Libyen oder die Wahl des Systems


In den Massenmedien wird berichtet, dass in Libyen militärisch auch mit Flugzeugen und Panzern gekämpft wird.
Es eine Art Krieg im Gange.

Ich mache mir bewusst, dass jede Beobachtung perspektivisch ist – und das Dialoge dazu dienen, sich der Perspektiven bewusst zu werden. Ich stelle mir also die Fragen, wer kämpft wo und warum oder worum. Mit Libyen könnte ein Staat oder eine Nation gemeint sein, ich kann Libyen aber auch als geographische Angabe wie etwa Nordafrika lesen. Wenn ich an einen Staat denke, beeinflusst das meine Auffassung davon, wer wofür und gegen wen kämpft. Wenn ich Libyen nur als Ort verstehe, muss ich die Kampfhandlungen nicht auf staatliche Verhältnisse beziehen.

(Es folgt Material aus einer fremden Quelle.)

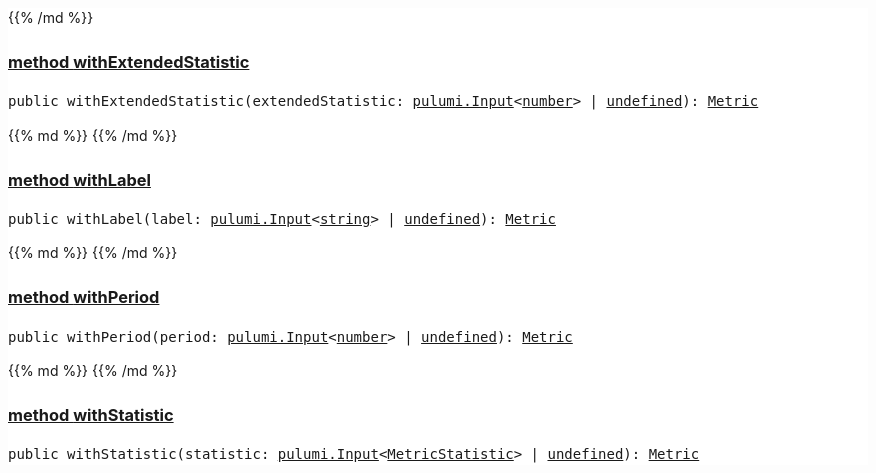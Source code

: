 {{% /md %}}
</div>
<h3 class="pdoc-member-header" id="Metric-withExtendedStatistic">
<a class="pdoc-child-name" href="https://github.com/pulumi/pulumi-awsx/blob/27592029c654cdf842eaee527e848a4f7ede759a/nodejs/awsx/cloudwatch/metric.ts#L231">method <b>withExtendedStatistic</b></a>
</h3>
<div class="pdoc-member-contents">

<pre class="highlight"><span class='kd'>public </span>withExtendedStatistic(extendedStatistic: <a href='/docs/reference/pkg/nodejs/pulumi/pulumi/#Input'>pulumi.Input</a>&lt;<span class='kd'><a href='https://developer.mozilla.org/en-US/docs/Web/JavaScript/Reference/Global_Objects/Number'>number</a></span>&gt; | <span class='kd'><a href='https://developer.mozilla.org/en-US/docs/Web/JavaScript/Reference/Global_Objects/undefined'>undefined</a></span>): <a href='#Metric'>Metric</a></pre>

{{% md %}}
{{% /md %}}
</div>
<h3 class="pdoc-member-header" id="Metric-withLabel">
<a class="pdoc-child-name" href="https://github.com/pulumi/pulumi-awsx/blob/27592029c654cdf842eaee527e848a4f7ede759a/nodejs/awsx/cloudwatch/metric.ts#L208">method <b>withLabel</b></a>
</h3>
<div class="pdoc-member-contents">

<pre class="highlight"><span class='kd'>public </span>withLabel(label: <a href='/docs/reference/pkg/nodejs/pulumi/pulumi/#Input'>pulumi.Input</a>&lt;<span class='kd'><a href='https://developer.mozilla.org/en-US/docs/Web/JavaScript/Reference/Global_Objects/String'>string</a></span>&gt; | <span class='kd'><a href='https://developer.mozilla.org/en-US/docs/Web/JavaScript/Reference/Global_Objects/undefined'>undefined</a></span>): <a href='#Metric'>Metric</a></pre>

{{% md %}}
{{% /md %}}
</div>
<h3 class="pdoc-member-header" id="Metric-withPeriod">
<a class="pdoc-child-name" href="https://github.com/pulumi/pulumi-awsx/blob/27592029c654cdf842eaee527e848a4f7ede759a/nodejs/awsx/cloudwatch/metric.ts#L196">method <b>withPeriod</b></a>
</h3>
<div class="pdoc-member-contents">

<pre class="highlight"><span class='kd'>public </span>withPeriod(period: <a href='/docs/reference/pkg/nodejs/pulumi/pulumi/#Input'>pulumi.Input</a>&lt;<span class='kd'><a href='https://developer.mozilla.org/en-US/docs/Web/JavaScript/Reference/Global_Objects/Number'>number</a></span>&gt; | <span class='kd'><a href='https://developer.mozilla.org/en-US/docs/Web/JavaScript/Reference/Global_Objects/undefined'>undefined</a></span>): <a href='#Metric'>Metric</a></pre>

{{% md %}}
{{% /md %}}
</div>
<h3 class="pdoc-member-header" id="Metric-withStatistic">
<a class="pdoc-child-name" href="https://github.com/pulumi/pulumi-awsx/blob/27592029c654cdf842eaee527e848a4f7ede759a/nodejs/awsx/cloudwatch/metric.ts#L220">method <b>withStatistic</b></a>
</h3>
<div class="pdoc-member-contents">

<pre class="highlight"><span class='kd'>public </span>withStatistic(statistic: <a href='/docs/reference/pkg/nodejs/pulumi/pulumi/#Input'>pulumi.Input</a>&lt;<a href='#MetricStatistic'>MetricStatistic</a>&gt; | <span class='kd'><a href='https://developer.mozilla.org/en-US/docs/Web/JavaScript/Reference/Global_Objects/undefined'>undefined</a></span>): <a href='#Metric'>Metric</a></pre>
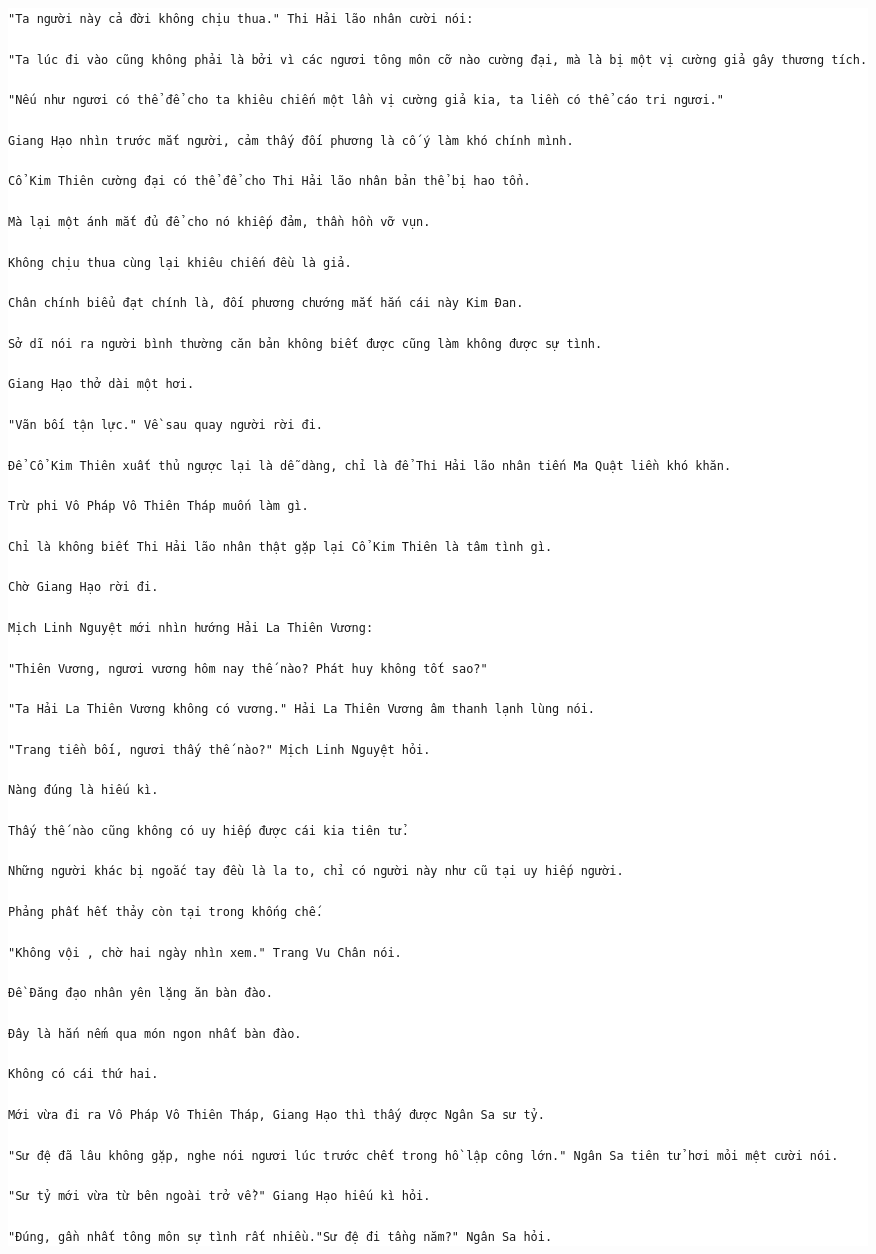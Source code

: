 	"Ta người này cả đời không chịu thua." Thi Hải lão nhân cười nói:

	"Ta lúc đi vào cũng không phải là bởi vì các ngươi tông môn cỡ nào cường đại, mà là bị một vị cường giả gây thương tích.

	"Nếu như ngươi có thể để cho ta khiêu chiến một lần vị cường giả kia, ta liền có thể cáo tri ngươi."

	Giang Hạo nhìn trước mắt người, cảm thấy đối phương là cố ý làm khó chính mình.

	Cổ Kim Thiên cường đại có thể để cho Thi Hải lão nhân bản thể bị hao tổn.

	Mà lại một ánh mắt đủ để cho nó khiếp đảm, thần hồn vỡ vụn.

	Không chịu thua cùng lại khiêu chiến đều là giả.

	Chân chính biểu đạt chính là, đối phương chướng mắt hắn cái này Kim Đan.

	Sở dĩ nói ra người bình thường căn bản không biết được cũng làm không được sự tình.

	Giang Hạo thở dài một hơi.

	"Vãn bối tận lực." Về sau quay người rời đi.

	Để Cổ Kim Thiên xuất thủ ngược lại là dễ dàng, chỉ là để Thi Hải lão nhân tiến Ma Quật liền khó khăn.

	Trừ phi Vô Pháp Vô Thiên Tháp muốn làm gì.

	Chỉ là không biết Thi Hải lão nhân thật gặp lại Cổ Kim Thiên là tâm tình gì.

	Chờ Giang Hạo rời đi.

	Mịch Linh Nguyệt mới nhìn hướng Hải La Thiên Vương:

	"Thiên Vương, ngươi vương hôm nay thế nào? Phát huy không tốt sao?"

	"Ta Hải La Thiên Vương không có vương." Hải La Thiên Vương âm thanh lạnh lùng nói.

	"Trang tiền bối, ngươi thấy thế nào?" Mịch Linh Nguyệt hỏi.

	Nàng đúng là hiếu kì.

	Thấy thế nào cũng không có uy hiếp được cái kia tiên tử.

	Những người khác bị ngoắc tay đều là la to, chỉ có người này như cũ tại uy hiếp người.

	Phảng phất hết thảy còn tại trong khống chế.

	"Không vội , chờ hai ngày nhìn xem." Trang Vu Chân nói.

	Đề Đăng đạo nhân yên lặng ăn bàn đào.

	Đây là hắn nếm qua món ngon nhất bàn đào.

	Không có cái thứ hai.

	Mới vừa đi ra Vô Pháp Vô Thiên Tháp, Giang Hạo thì thấy được Ngân Sa sư tỷ.

	"Sư đệ đã lâu không gặp, nghe nói ngươi lúc trước chết trong hồ lập công lớn." Ngân Sa tiên tử hơi mỏi mệt cười nói.

	"Sư tỷ mới vừa từ bên ngoài trở về?" Giang Hạo hiếu kì hỏi.

	"Đúng, gần nhất tông môn sự tình rất nhiều."Sư đệ đi tầng năm?" Ngân Sa hỏi.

In den Massenmedien werden die Kampfparteien fast durchwegs als (diktatorische) Regierung und als (aufständische) Opposition bezeichnet (unabhängig davon, dass Gaddafi gemäss seiner Selbstbeschreibung kein Regieerungsamt ausübt). Unter diesem Gesichtspunkt scheint eine Art Revolution des Volkes gegen seine unterdrückende Regierung im Gange zu sein. Ich will aber auch in dieser Hinsicht etwas zurücktreten, weil ich nicht annehme, dass das aufständische Volk französische und us-englische Militärflugzeuge besitzt.

Ich beobachte, dass Flugzeuge und Panzer gegeneinander ins Feld ziehen. In dieser Feld-Perspektive, die ich analog etwa auf ein Fussballspiel anwende, erscheinen zwei „Mannschaften“, die mit allfälligen Zuschauern und Opfern des (Wett)Streites nichts zu tun haben. Die meisten Menschen, die im geographischen Bereich Libyen leben, beobachte ich als Zuschauer und Opfer, die für das von mir beobachtete Kriegssystem nur eine Umwelt darstellen und wegen der Geschlossenheit jedes Systems buchstäblich keinen Einfluss nehmen – so wie die brüllende Zuschauerschar nicht Fussball spielt. Ich bezeichne die im Kriegssystem operierenden Parteien willkürlich als Gaddafi-Klan und als dessen Gegner. Die Frage, worum gekämpft wird, beantworte ich zunächst ganz abstrakt mit Geld. Es könnte um Erdölerträge gehen, es geht sicher um die Verteilung von Vermögen. Das Vermögen kann ich aber auch als künftiges Produkt sehen, das den Gewinnern des Krieges zufallen wird, also beispielsweise die Steuergelder, die durch den Gewinn des Krieges angeeignet werden.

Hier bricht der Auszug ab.